# What this task involves:
For the material that follows, state the number of lines where "documents" occurs, and add nothing.

# Data records:
=== Section Start ===
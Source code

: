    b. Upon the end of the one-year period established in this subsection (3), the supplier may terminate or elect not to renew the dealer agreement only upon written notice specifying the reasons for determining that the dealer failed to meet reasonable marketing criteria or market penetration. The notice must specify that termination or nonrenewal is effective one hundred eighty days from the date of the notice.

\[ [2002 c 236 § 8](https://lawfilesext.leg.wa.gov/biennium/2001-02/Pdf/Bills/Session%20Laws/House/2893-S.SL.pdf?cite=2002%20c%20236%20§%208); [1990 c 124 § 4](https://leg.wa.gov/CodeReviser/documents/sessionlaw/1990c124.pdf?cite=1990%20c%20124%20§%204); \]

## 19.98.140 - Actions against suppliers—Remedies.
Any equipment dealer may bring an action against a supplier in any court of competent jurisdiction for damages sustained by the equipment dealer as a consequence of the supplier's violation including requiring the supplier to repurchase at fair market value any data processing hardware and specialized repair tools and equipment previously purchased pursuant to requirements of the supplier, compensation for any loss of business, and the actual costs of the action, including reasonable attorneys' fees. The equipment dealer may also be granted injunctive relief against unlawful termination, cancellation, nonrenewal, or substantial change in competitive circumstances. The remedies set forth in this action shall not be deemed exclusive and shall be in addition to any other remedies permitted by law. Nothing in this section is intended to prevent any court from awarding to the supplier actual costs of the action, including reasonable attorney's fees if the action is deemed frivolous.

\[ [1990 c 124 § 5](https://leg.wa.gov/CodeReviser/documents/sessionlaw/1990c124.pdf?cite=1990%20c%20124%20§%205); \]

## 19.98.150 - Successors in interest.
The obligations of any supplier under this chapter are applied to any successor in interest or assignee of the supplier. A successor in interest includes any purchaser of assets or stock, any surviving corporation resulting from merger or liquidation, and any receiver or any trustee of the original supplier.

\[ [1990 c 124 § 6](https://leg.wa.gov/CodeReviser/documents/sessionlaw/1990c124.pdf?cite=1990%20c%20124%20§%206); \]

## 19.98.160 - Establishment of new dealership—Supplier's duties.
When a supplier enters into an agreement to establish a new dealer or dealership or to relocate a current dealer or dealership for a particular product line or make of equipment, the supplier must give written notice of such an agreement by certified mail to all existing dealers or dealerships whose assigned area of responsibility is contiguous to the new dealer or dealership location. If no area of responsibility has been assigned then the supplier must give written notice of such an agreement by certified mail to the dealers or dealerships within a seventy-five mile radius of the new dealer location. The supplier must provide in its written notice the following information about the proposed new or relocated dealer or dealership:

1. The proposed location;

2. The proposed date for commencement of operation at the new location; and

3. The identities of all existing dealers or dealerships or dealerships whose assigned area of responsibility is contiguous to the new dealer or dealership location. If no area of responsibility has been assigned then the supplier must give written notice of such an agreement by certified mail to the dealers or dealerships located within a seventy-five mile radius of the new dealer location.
=== Section End ===
# Task result:
3